The Nutcracker is Revealed in Gregory Maguire’s “Hiddensee”

By Hope Katz Gibbs
Freelance journalist,

Published by: Costco’s magazine, The Connection

If you are among the millions whisked away to the land of the Sugar Plum Fairy each Christmas by the ballet inspired by E.T.A. Hoffmann’s classic novella, “The Nutcracker and the Mouse King,” prepare to hop a ride this fall to “Hiddensee” to explore the Nutcracker’s back-story.

Your guide is bestselling author Gregory Maguire, the fantasy writer who gave us a new perspective on the Wicked Witch of the West in “Wicked,” redrew Wonderland in “After Alice,” and introduced us to a distant relation of Charles Dickens’ Ebenezer Scrooge in “Lost.”

In “Hiddensee,” we travel to the forest of Bavaria, circa 1808, to meet Dirk, the lad who grows up to the mysterious one-eyed toymaker, Herr Drosselmeier.

This beautifully crafted 281-pageturner will undoubtedly captivate readers. The story, rooted in 19th-century German Romanticism, teaches us how the entrancing Nutcracker came to be carved, and how it magically guided an ailing little girl named Klara through a dreamy paradise on a snowy Christmas Eve. 

But “Hiddensee” is not just the reimaging of a classic fairy tale, Maguire tells the Connection from his home in Concord, Massachusetts.

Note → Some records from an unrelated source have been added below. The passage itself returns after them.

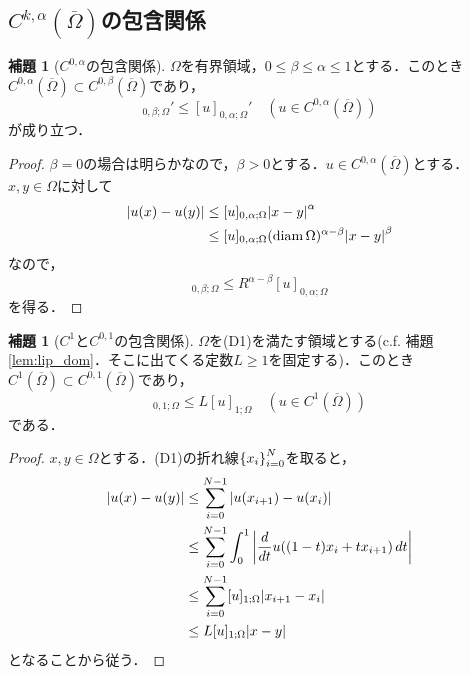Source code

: \documentclass[a4paper]{ltjsarticle}
\newcommand{\Om}{\Omega}
\newcommand{\Ombar}{\overline{\Omega}}
\newcommand{\1}{\mathbbm{1}}
\DeclareMathOperator{\diam}{\mathrm{diam}}
\numberwithin{equation}{section}
\theoremstyle{definition}
\newtheorem{lem}[thm]{補題}
\begin{document}
\subsection{\texorpdfstring{$C^{k,\alpha}(\Ombar)$}{TEXT}の包含関係}
\begin{lem}[$C^{0,\alpha}$の包含関係]\label{lem:holder_inclusion}
    $\Om$を有界領域，$0\leq \beta\leq \alpha\leq 1$とする．このとき$C^{0,\alpha}(\Ombar)\subset C^{0,\beta}(\Ombar)$であり，
    \begin{equation}
        [u]_{0,\beta;\Om}'\leq [u]_{0,\alpha;\Om}'\quad (u\in C^{0,\alpha}(\Ombar))
    \end{equation}
    が成り立つ．
\end{lem}
\begin{proof}
    $\beta=0$の場合は明らかなので，$\beta>0$とする．$u\in C^{0,\alpha}(\Ombar)$とする．$x,y\in\Om$に対して
    \begin{align}
        \abs{u(x)-u(y)}&\leq [u]_{0,\alpha;\Om}\abs{x-y}^\alpha\\
        &\leq [u]_{0,\alpha;\Om}(\diam \Om)^{\alpha-\beta}\abs{x-y}^\beta
    \end{align}
    なので，
    \begin{equation}
        [u]_{0,\beta;\Om}\leq R^{\alpha-\beta} [u]_{0,\alpha;\Om}
    \end{equation}
    を得る．
\end{proof}
\begin{lem}[$C^{1}$と$C^{0,1}$の包含関係]\label{lem:C1v.s.C01}
    $\Om$を(D1)を満たす領域とする(c.f. 補題\ref{lem:lip_dom}．そこに出てくる定数$L\geq1$を固定する)．このとき$C^{1}(\Ombar)\subset C^{0,1}(\Ombar)$であり，
    \begin{equation}
        [u]_{0,1;\Om}\leq L[u]_{1;\Om} \quad(u\in C^1(\Ombar))
    \end{equation}
    である．
\end{lem}
\begin{proof}
    $x,y\in\Om$とする．(D1)の折れ線$\qty{x_i}_{i=0}^N$を取ると，
    \begin{align}
        \abs{u(x)-u(y)}&\leq \sum_{i=0}^{N-1}\abs{u(x_{i+1})-u(x_i)}\\
        &\leq \sum_{i=0}^{N-1}\int_{0}^{1}\abs{\frac{d}{dt}u((1-t)x_{i}+tx_{i+1})\,dt}\\
        &\leq \sum_{i=0}^{N-1}[u]_{1;\Om}\abs{x_{i+1}-x_i}\\
        &\leq L[u]_{1;\Om}\abs{x-y}
    \end{align}
    となることから従う．
\end{proof}
\end{document}
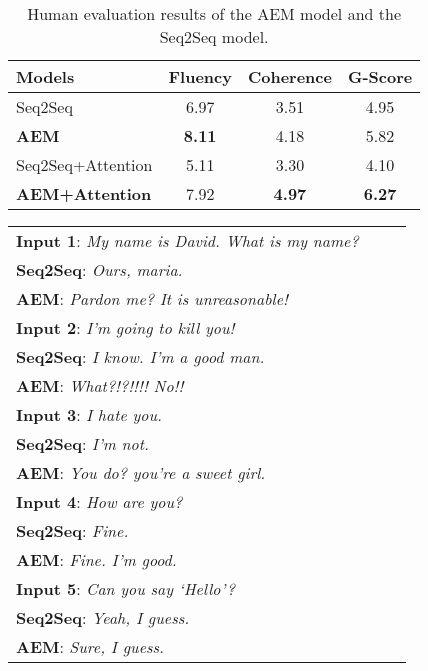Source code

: \documentclass[11pt,a4paper]{article}
\begin{document}
\begin{CJK}{UTF8}{song}
\begin{table}[t]
\begin{tabular}{l|c|c|c}
    Models & Fluency & Coherence & G-Score \\ \hline
    Seq2Seq& 6.97 & 3.51 & 4.95\\
   \textbf{AEM}   & \textbf{8.11} & 4.18 & 5.82\\\hline
   Seq2Seq+Attention& 5.11 & 3.30 & 4.10\\
   \textbf{AEM+Attention} & 7.92 & \textbf{4.97} & \textbf{6.27}\\\hline 
    \end{tabular}
    \caption{Human evaluation results of the AEM model and the Seq2Seq model. }
    \label{tab:human}
    
\end{table}













\begin{table}[t]
\centering
    \begin{tabular}{p{0.9\linewidth}}
    \hline
\textbf{Input 1}: \textsl{My name is David. What is my name? }\\
        \textbf{Seq2Seq}: \textsl{ Ours, maria.}\\ 
    \textbf{AEM}: \textsl{ Pardon me? It is unreasonable!}\\ \hline
    
     \textbf{Input 2}: \textsl{I'm going to kill you! }\\
     \textbf{Seq2Seq}: \textsl{ I know. I'm a good man.}\\ 
    \textbf{AEM}: \textsl{ What?!?!!!! No!!}\\ \hline
    
     \textbf{Input 3}: \textsl{I hate you. }\\
     \textbf{Seq2Seq}: \textsl{I'm not. }\\
    \textbf{AEM}: \textsl{You do? you're a sweet girl.}\\ \hline
    
    
     \textbf{Input 4}: \textsl{How are you?}\\
     \textbf{Seq2Seq}: \textsl{ Fine.}\\ 
    \textbf{AEM}: \textsl{Fine. I'm good.}\\ \hline
    
      \textbf{Input 5}: \textsl{Can you say `Hello'? }\\
      \textbf{Seq2Seq}: \textsl{ Yeah, I guess.}\\ 
    \textbf{AEM}: \textsl{Sure, I guess.}\\ \hline
    





\end{tabular}
\end{table}
\end{CJK}
\end{document}
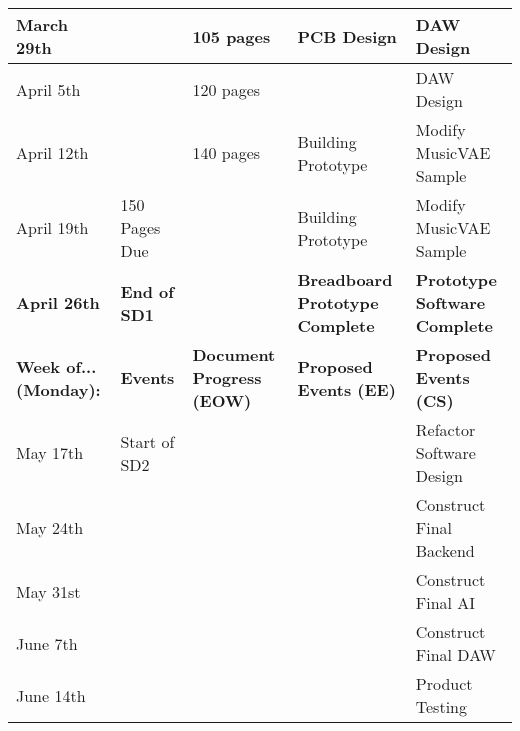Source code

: \begin{table}[h!]
{\begin{tabular}{|l|l|l|l|l|}
  March 29th                    &                       & 105 pages                        & PCB Design                             & DAW Design                                           \\ \hline
  April 5th                     &                       & 120 pages                        &                                        & DAW Design                                           \\ \hline
  April 12th                    &                       & 140 pages                        & Building Prototype                     & Modify MusicVAE Sample                               \\ \hline
  April 19th                    & 150 Pages Due         &                                  & Building Prototype                     & Modify MusicVAE Sample                               \\ \hline
  \textbf{April 26th}           & \textbf{End of SD1}   & \textbf{}                        & \textbf{Breadboard Prototype Complete} & \textbf{Prototype Software Complete}                 \\ \hline
  \textbf{Week of... (Monday):} & \textbf{Events}       & \textbf{Document Progress (EOW)} & \textbf{Proposed Events (EE)}          & \textbf{Proposed Events (CS)}                        \\ \hline
  May 17th                      & Start of SD2          &                                  &                                        & Refactor Software Design                             \\ \hline
  May 24th                      &                       &                                  &                                        & Construct Final Backend                              \\ \hline
  May 31st                      &                       &                                  &                                        & Construct Final AI                                   \\ \hline
  June 7th                      &                       &                                  &                                        & Construct Final DAW                                  \\ \hline
  June 14th                     &                       &                                  &                                        & Product Testing                                      \\ \hline

\end{tabular}}
\end{table}
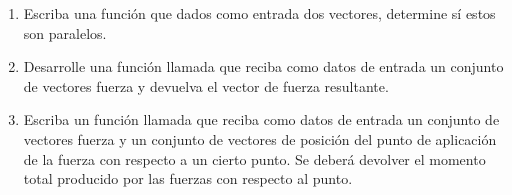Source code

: \begin{enumerate}
\item Escriba una función que dados como entrada dos vectores, determine sí estos son 
paralelos.

\item Desarrolle una función llamada  que reciba como datos de entrada 
un conjunto de vectores fuerza y devuelva el vector de fuerza resultante.

\item Escriba un función llamada  que reciba como datos de entrada un conjunto de 
vectores fuerza y un conjunto de vectores de posición del punto de aplicación de la fuerza con respecto 
a un cierto punto. Se deberá devolver el momento total producido por las fuerzas con respecto al punto.

\end{enumerate}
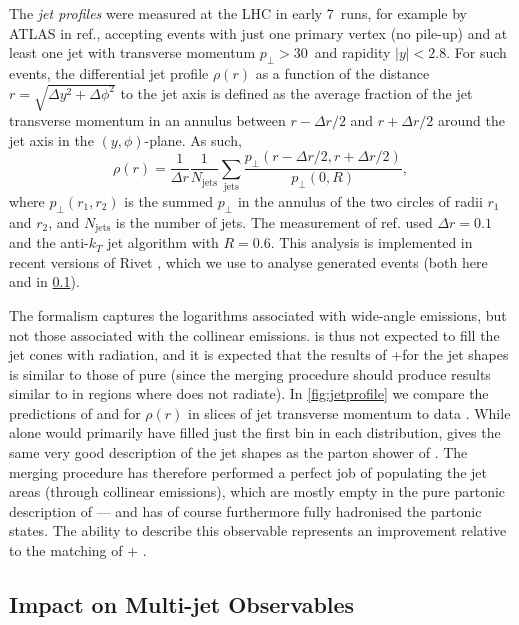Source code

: The \emph{jet profiles} were measured at the LHC 
in early 7\TeV\ runs, for example by ATLAS in ref.\@ \cite{Aad:2011kq},  
accepting events with just one primary vertex (no pile-up) and at least one
jet with transverse momentum $p_\perp>30$\GeV\ and rapidity $|y|<2.8$. For such events, the differential
jet profile $\rho(r)$ as a function of the distance
$r=\sqrt{\Delta y^2+\Delta \phi^2}$ to the jet axis is defined as the average
fraction of the jet transverse momentum in an annulus between $r-\Delta r/2$
and $r+\Delta r/2$ around the jet axis in the $(y,\phi)$-plane. As such, 
\begin{equation}
  \label{eq:rhoofr}
  \rho(r)=\frac 1 {\Delta r} \frac 1
  {N_{\mathrm{jets}}}\sum_{\mathrm{jets}}\frac{p_\perp(r-\Delta r/2,r+\Delta r/2)}{p_\perp(0,R)},
\end{equation}
where $p_\perp(r_1,r_2)$ is the summed $p_\perp$ in the annulus of the two
circles of radii $r_1$ and $r_2$, and $N_{\mathrm{jets}}$ is the number of
jets. The measurement of ref.\@ \cite{Aad:2011kq} used $\Delta r=0.1$ and
the anti-$k_T$ jet algorithm \cite{Cacciari:2008gp} with $R=0.6$. This
analysis is implemented in recent versions of Rivet \cite{Buckley:2010ar},
which we use to analyse generated events (both here and in \cref{sec:impact-multi-jet}).

The \HEJ formalism captures the logarithms associated with wide-angle
emissions, but not those associated with the collinear emissions. \HEJ is thus
not expected to fill the jet cones with radiation, and it is expected that
the results of \HEJ\!+\py for the jet shapes is similar to those of pure
\py (since the merging procedure should produce results similar to \py in
regions where \HEJ does not radiate). In \cref{fig:jetprofile} we compare 
the predictions of \py and \HEJpy for $\rho(r)$ in slices of jet transverse momentum
to data \cite{Aad:2011kq}. While
\HEJ alone would primarily have filled just the first bin in each distribution,
\HEJpy gives the same very good description of the jet shapes
as the parton shower of \py. The merging procedure has therefore performed a
perfect job of populating the jet areas (through collinear emissions), which
are mostly empty in the pure partonic description of \HEJ --- and has of
course furthermore fully hadronised the partonic states.
The ability to describe this observable represents an improvement relative to
the matching of \HEJ + \ariadne.

\subsection{Impact on Multi-jet Observables}
\label{sec:impact-multi-jet}


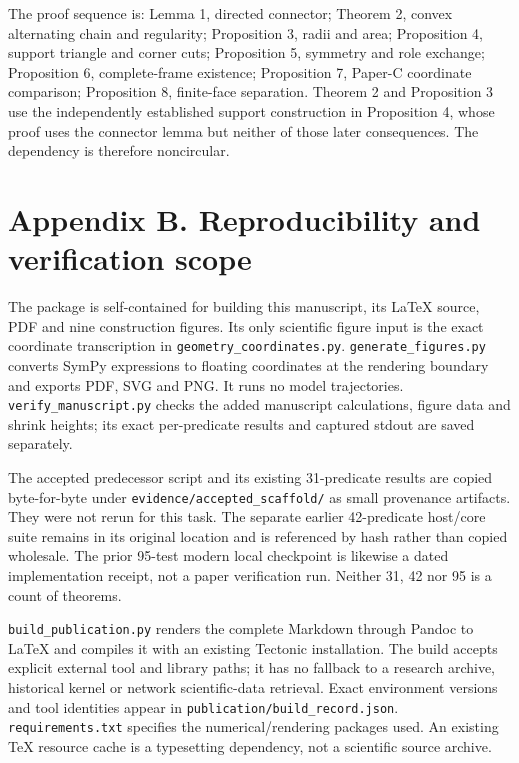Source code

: \documentclass[
  11pt,
  a4paper,
]{article}
\begin{document}
The proof sequence is: Lemma 1, directed connector; Theorem 2, convex alternating chain and regularity; Proposition 3, radii and area; Proposition 4, support triangle and corner cuts; Proposition 5, symmetry and role exchange; Proposition 6, complete-frame existence; Proposition 7, Paper-C coordinate comparison; Proposition 8, finite-face separation. Theorem 2 and Proposition 3 use the independently established support construction in Proposition 4, whose proof uses the connector lemma but neither of those later consequences. The dependency is therefore noncircular.

\section{Appendix B. Reproducibility and verification scope}\label{appendix-b.-reproducibility-and-verification-scope}

The package is self-contained for building this manuscript, its LaTeX source, PDF and nine construction figures. Its only scientific figure input is the exact coordinate transcription in \texttt{geometry\_coordinates.py}. \texttt{generate\_figures.py} converts SymPy expressions to floating coordinates at the rendering boundary and exports PDF, SVG and PNG. It runs no model trajectories. \texttt{verify\_manuscript.py} checks the added manuscript calculations, figure data and shrink heights; its exact per-predicate results and captured stdout are saved separately.

The accepted predecessor script and its existing 31-predicate results are copied byte-for-byte under \texttt{evidence/accepted\_scaffold/} as small provenance artifacts. They were not rerun for this task. The separate earlier 42-predicate host/core suite remains in its original location and is referenced by hash rather than copied wholesale. The prior 95-test modern local checkpoint is likewise a dated implementation receipt, not a paper verification run. Neither 31, 42 nor 95 is a count of theorems.

\texttt{build\_publication.py} renders the complete Markdown through Pandoc to LaTeX and compiles it with an existing Tectonic installation. The build accepts explicit external tool and library paths; it has no fallback to a research archive, historical kernel or network scientific-data retrieval. Exact environment versions and tool identities appear in \texttt{publication/build\_record.json}. \texttt{requirements.txt} specifies the numerical/rendering packages used. An existing TeX resource cache is a typesetting dependency, not a scientific source archive.
\end{document}
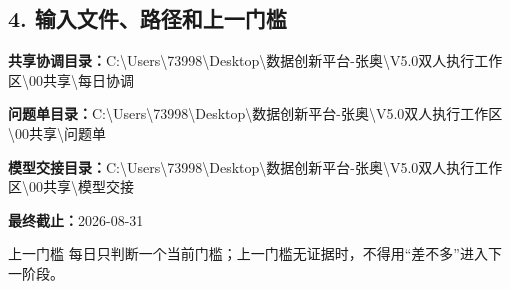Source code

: \documentclass[UTF8,openany,zihao=-4]{ctexbook}
\renewcommand{\_}{\textunderscore\allowbreak}
\begin{document}
\subsection*{4. 输入文件、路径和上一门槛}
\noindent\textbf{共享协调目录：}{\promptlatin\promptcjk\small C:\textbackslash{}\allowbreak{}Users\textbackslash{}\allowbreak{}73998\textbackslash{}\allowbreak{}Desktop\textbackslash{}\allowbreak{}数据创新平台-\allowbreak{}张奥\textbackslash{}\allowbreak{}V5.0\_\allowbreak{}双人执行工作区\textbackslash{}\allowbreak{}00\_\allowbreak{}共享\textbackslash{}\allowbreak{}每日协调}\par
\noindent\textbf{问题单目录：}{\promptlatin\promptcjk\small C:\textbackslash{}\allowbreak{}Users\textbackslash{}\allowbreak{}73998\textbackslash{}\allowbreak{}Desktop\textbackslash{}\allowbreak{}数据创新平台-\allowbreak{}张奥\textbackslash{}\allowbreak{}V5.0\_\allowbreak{}双人执行工作区\textbackslash{}\allowbreak{}00\_\allowbreak{}共享\textbackslash{}\allowbreak{}问题单}\par
\noindent\textbf{模型交接目录：}{\promptlatin\promptcjk\small C:\textbackslash{}\allowbreak{}Users\textbackslash{}\allowbreak{}73998\textbackslash{}\allowbreak{}Desktop\textbackslash{}\allowbreak{}数据创新平台-\allowbreak{}张奥\textbackslash{}\allowbreak{}V5.0\_\allowbreak{}双人执行工作区\textbackslash{}\allowbreak{}00\_\allowbreak{}共享\textbackslash{}\allowbreak{}模型交接}\par
\noindent\textbf{最终截止：}{\promptlatin\promptcjk\small 2026-\allowbreak{}08-\allowbreak{}31}\par
\begin{gatebox}{上一门槛}
每日只判断一个当前门槛；上一门槛无证据时，不得用“差不多”进入下一阶段。

\end{gatebox}
\end{document}
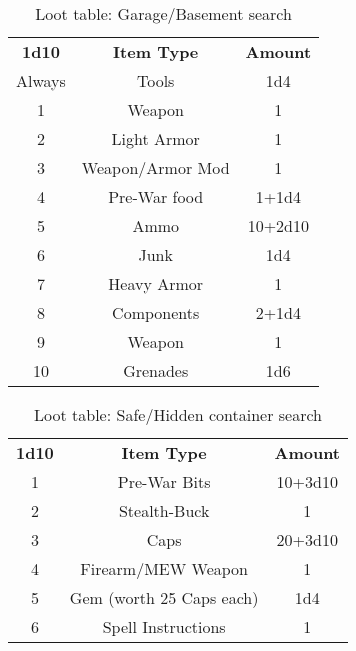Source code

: \documentclass[11pt,a4paper,twocolumn]{book}
\begin{document}
       \begin{table}
        \centering
        \caption{Loot table: Garage/Basement search}
        \begin{tabular}{|c|c|c|}
           \hline
           \textbf{1d10}    & \textbf{Item Type}    & \textbf{Amount}  \\ 
                    Always  &  Tools                & 1d4               \\
                    1       & Weapon                & 1           \\
                    2       & Light Armor           & 1        \\
                    3       & Weapon/Armor Mod      & 1          \\ 
                    4       & Pre-War food          & 1+1d4          \\    
                    5       & Ammo                  & 10+2d10         \\
                    6       & Junk                  & 1d4          \\  
                    7       & Heavy Armor           & 1           \\  
                    8       & Components            & 2+1d4          \\
                    9       & Weapon                & 1           \\
                    10      & Grenades              & 1d6   \\ \hline
        \end{tabular}
        \label{tab:my_label}
    \end{table}
    
        \begin{table}
        \centering
        \caption{Loot table: Safe/Hidden container search}
        \begin{tabular}{|c|c|c|}
           \hline
           \textbf{1d10}    & \textbf{Item Type}    & \textbf{Amount}  \\ 
                    1       &  Pre-War Bits         & 10+3d10           \\
                    2       &  Stealth-Buck         &  1         \\
                    3       &  Caps                 & 20+3d10          \\ 
                    4       &  Firearm/MEW Weapon   & 1           \\    
                    5       &  Gem (worth 25 Caps each)  & 1d4         \\
                    6       &  Spell Instructions   & 1          \\  \hline
        \end{tabular}
        \label{tab:my_label}
    \end{table}
\end{document}
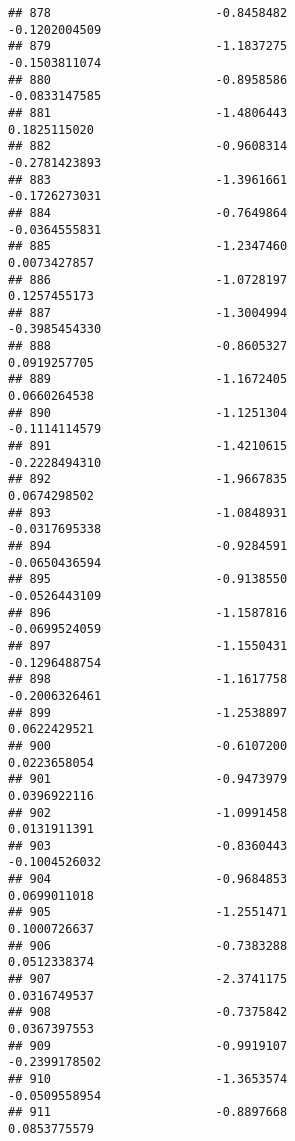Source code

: \documentclass[
]{article}
\begin{document}
\begin{verbatim}
## 878                       -0.8458482                         -0.1202004509
## 879                       -1.1837275                         -0.1503811074
## 880                       -0.8958586                         -0.0833147585
## 881                       -1.4806443                          0.1825115020
## 882                       -0.9608314                         -0.2781423893
## 883                       -1.3961661                         -0.1726273031
## 884                       -0.7649864                         -0.0364555831
## 885                       -1.2347460                          0.0073427857
## 886                       -1.0728197                          0.1257455173
## 887                       -1.3004994                         -0.3985454330
## 888                       -0.8605327                          0.0919257705
## 889                       -1.1672405                          0.0660264538
## 890                       -1.1251304                         -0.1114114579
## 891                       -1.4210615                         -0.2228494310
## 892                       -1.9667835                          0.0674298502
## 893                       -1.0848931                         -0.0317695338
## 894                       -0.9284591                         -0.0650436594
## 895                       -0.9138550                         -0.0526443109
## 896                       -1.1587816                         -0.0699524059
## 897                       -1.1550431                         -0.1296488754
## 898                       -1.1617758                         -0.2006326461
## 899                       -1.2538897                          0.0622429521
## 900                       -0.6107200                          0.0223658054
## 901                       -0.9473979                          0.0396922116
## 902                       -1.0991458                          0.0131911391
## 903                       -0.8360443                         -0.1004526032
## 904                       -0.9684853                          0.0699011018
## 905                       -1.2551471                          0.1000726637
## 906                       -0.7383288                          0.0512338374
## 907                       -2.3741175                          0.0316749537
## 908                       -0.7375842                          0.0367397553
## 909                       -0.9919107                         -0.2399178502
## 910                       -1.3653574                         -0.0509558954
## 911                       -0.8897668                          0.0853775579

\end{verbatim}
\end{document}

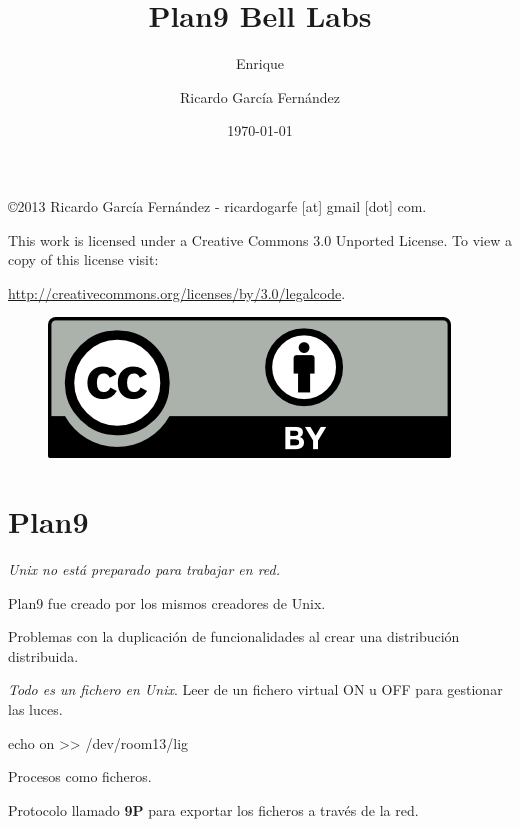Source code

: \documentclass[11pt]{scrartcl}
\title{\textbf{Plan9 Bell Labs}}
\subtitle{Enrique}
\author{Ricardo Garc\'ia Fern\'andez}
\date{\today}
\begin{document}
\maketitle

\vfill

\begin{flushright}
    \copyright  2013 Ricardo Garc\'ia Fern\'andez - ricardogarfe [at] gmail [dot] com.

    This work is licensed under a Creative Commons 3.0 Unported License.
    To view a copy of this license visit:
 
    \url{http://creativecommons.org/licenses/by/3.0/legalcode}.
\end{flushright}

\begin{figure}[h]
    \begin{flushright}	
        \includegraphics{by}
        \label{fig:by}
    \end{flushright}
\end{figure}

\newpage

\section{Plan9}

\emph{Unix no está preparado para trabajar en red.}

\par Plan9 fue creado por los mismos creadores de Unix.

\par Problemas con la duplicación de funcionalidades al crear una distribución distribuida.

\emph{Todo es un fichero en Unix}. Leer de un fichero virtual ON u OFF para gestionar las luces.

    echo on >> /dev/room13/lig

\par Procesos como ficheros.

\par Protocolo llamado \textbf{9P} para exportar los ficheros a través de la red.
\end{document}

“The story ponders the profound question about how a person who is abused by life, short-changed and challenged, can access secrets that benefit the disadvantaged and powerless,” the author believes, insisting that Hiddensee offers a message of hope. “If the compromised Godfather Drosselmeier can bring an enchanted Nutcracker to a young girl in distress, perhaps everyone, however lonely or marginalized on the eve of a winter holiday, has something precious to share.”

Maguire knows this from personal experience of his own.

His mother died from complications she suffered giving birth to him in 1954, landing him in an orphanage before his father remarried two years later and brought his four children home. While he was close with the woman he lovingly considered his second mom, his relationship with his father remained strained for decades.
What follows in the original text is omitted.